As Towers touches on toward the end of What They Stole, the South Korean government has in recent years begun to investigate and admit its role in the facilitating fraudulent adoptions. After petitioning by Korean adoptee activists, in 2023, South Korea’s Truth and Reconciliation Commission—originally convened in 2008 to investigate human rights abuses from the country’s military dictatorships that spanned from 1948 to 1987—agreed to investigate an initial 376 cases of adoptees’ origins being falsified. In a preliminary report released in March of last year, the TRC concluded that “the state violated the human rights of adoptees protected under the constitution and international agreements, by neglecting its duty to ensure basic human rights, including inadequate legislation, poor management and oversight, and failures in implementing proper administrative procedures while sending large numbers of children abroad.” In October, President Lee Jae Myung apologized for the foreign adoption programs, offering “heartfelt apology and words of comfort” to adoptees on behalf of South Korea. The government announced in December that it would phase out foreign adoptions entirely by 2029.

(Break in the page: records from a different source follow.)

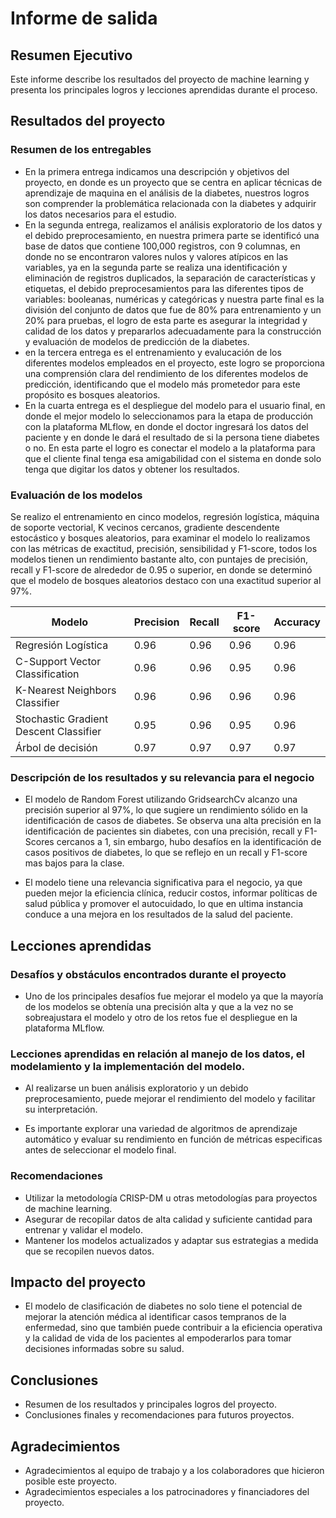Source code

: # Informe de salida

## Resumen Ejecutivo

Este informe describe los resultados del proyecto de machine learning y presenta los principales logros y lecciones aprendidas durante el proceso.

## Resultados del proyecto

### Resumen de los entregables 
-	En la primera entrega indicamos una descripción y objetivos del proyecto, en donde es un proyecto que se centra en aplicar técnicas de aprendizaje de maquina en el análisis de la diabetes, nuestros logros son comprender la problemática relacionada con la diabetes y adquirir los datos necesarios para el estudio.
-	En la segunda entrega, realizamos el análisis exploratorio de los datos y el debido preprocesamiento, en nuestra primera parte se identificó una base de datos que contiene 100,000 registros, con 9 columnas, en donde no se encontraron valores nulos y valores atípicos en las variables, ya en la segunda parte se realiza una identificación y eliminación de registros duplicados, la separación de características y etiquetas, el debido preprocesamientos para las diferentes tipos de variables: booleanas, numéricas y categóricas y nuestra parte final es la división del conjunto de datos que fue de 80% para entrenamiento y un 20% para pruebas, el logro de esta parte es asegurar la integridad y calidad de los datos  y prepararlos adecuadamente para la construcción y evaluación de modelos de predicción de la diabetes.
-	en la tercera entrega es el entrenamiento y evalucación de los diferentes modelos empleados en el proyecto, este logro se proporciona una comprensión clara del rendimiento de los diferentes modelos de predicción, identificando que el modelo más prometedor para este propósito es bosques aleatorios.
-	En la cuarta entrega es el despliegue del modelo para el usuario final, en donde el mejor modelo lo seleccionamos para la etapa de producción con la plataforma MLflow, en donde el doctor ingresará los datos del paciente y en donde le dará el resultado de si la persona tiene diabetes o no. En esta parte el logro es conectar el modelo a la plataforma para que el cliente final tenga esa amigabilidad con el sistema en donde solo tenga que digitar los datos y obtener los resultados.

### Evaluación de los modelos

Se realizo el entrenamiento en cinco modelos, regresión logística, máquina de soporte vectorial, K vecinos cercanos, gradiente descendente estocástico y bosques aleatorios, para examinar el modelo lo realizamos con las métricas de exactitud, precisión, sensibilidad y F1-score, todos los modelos tienen un rendimiento bastante alto, con puntajes de precisión, recall y F1-score de alrededor de 0.95 o superior, en donde se determinó que el modelo de bosques aleatorios destaco con una exactitud superior al 97%.

| Modelo | Precision | Recall | F1-score | Accuracy |
| --- | --- | --- | --- | ---  |
| Regresión Logística | 0.96 | 0.96 | 0.96 | 0.96 |
| C-Support Vector Classification | 0.96 | 0.96 | 0.95 | 0.96 |
| K-Nearest Neighbors Classifier | 0.96 | 0.96 | 0.96 | 0.96 |
| Stochastic Gradient Descent Classifier  | 0.95 | 0.96 | 0.95 | 0.96 |
| Árbol de decisión | 0.97 | 0.97 | 0.97 | 0.97 |

### Descripción de los resultados y su relevancia para el negocio

-	El modelo de Random Forest utilizando GridsearchCv alcanzo una precisión superior al 97%, lo que sugiere un rendimiento sólido en la identificación de casos de diabetes. Se observa una alta precisión en la identificación de pacientes sin diabetes, con una precisión, recall y F1-Scores cercanos a 1, sin embargo, hubo desafíos en la identificación de casos positivos de diabetes, lo que se reflejo en un recall y F1-score mas bajos para la clase.
  
-	El modelo tiene una relevancia significativa para el negocio, ya que pueden mejor la eficiencia clínica, reducir costos, informar políticas de salud pública y promover el autocuidado, lo que en ultima instancia conduce a una mejora en los resultados de la salud del paciente. 


## Lecciones aprendidas

### Desafíos y obstáculos encontrados durante el proyecto

-	Uno de los principales desafíos fue mejorar el modelo ya que la mayoría de los modelos se obtenía una precisión alta y que a la vez no se sobreajustara el modelo y otro de los retos fue el despliegue en la plataforma MLflow.
  
### Lecciones aprendidas en relación al manejo de los datos, el modelamiento y la implementación del modelo.

-	Al realizarse un buen análisis exploratorio y un debido preprocesamiento, puede mejorar el rendimiento del modelo y facilitar su interpretación.

- Es importante explorar una variedad de algoritmos de aprendizaje automático y evaluar su rendimiento en función de métricas especificas antes de seleccionar el modelo final.

### Recomendaciones

- Utilizar la metodología CRISP-DM u otras metodologías para proyectos de machine learning.
-	Asegurar de recopilar datos de alta calidad y suficiente cantidad para entrenar y validar el modelo. 
-	Mantener los modelos actualizados y adaptar sus estrategias a medida que se recopilen nuevos datos.


## Impacto del proyecto

- El modelo de clasificación de diabetes no solo tiene el potencial de mejorar la atención médica al identificar casos tempranos de la enfermedad, sino que también puede contribuir a la eficiencia operativa y la calidad de vida de los pacientes al empoderarlos para tomar decisiones informadas sobre su salud. 

## Conclusiones

- Resumen de los resultados y principales logros del proyecto.
- Conclusiones finales y recomendaciones para futuros proyectos.

## Agradecimientos

- Agradecimientos al equipo de trabajo y a los colaboradores que hicieron posible este proyecto.
- Agradecimientos especiales a los patrocinadores y financiadores del proyecto.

The United States, meanwhile, has yet to investigate or take accountability for its role in perpetuating the Korea-to-America adoption scheme—not just by allowing agencies like Holt to bring in thousands of “paper orphans,” but by wreaking devastation on the Korean peninsula in the name of eradicating communism. The fight against communism continues—more than 25,000 American troops are currently stationed in South Korea. And the ongoing costs of that fight are born in part by tens of thousands of Korean adoptees who have suffered needlessly.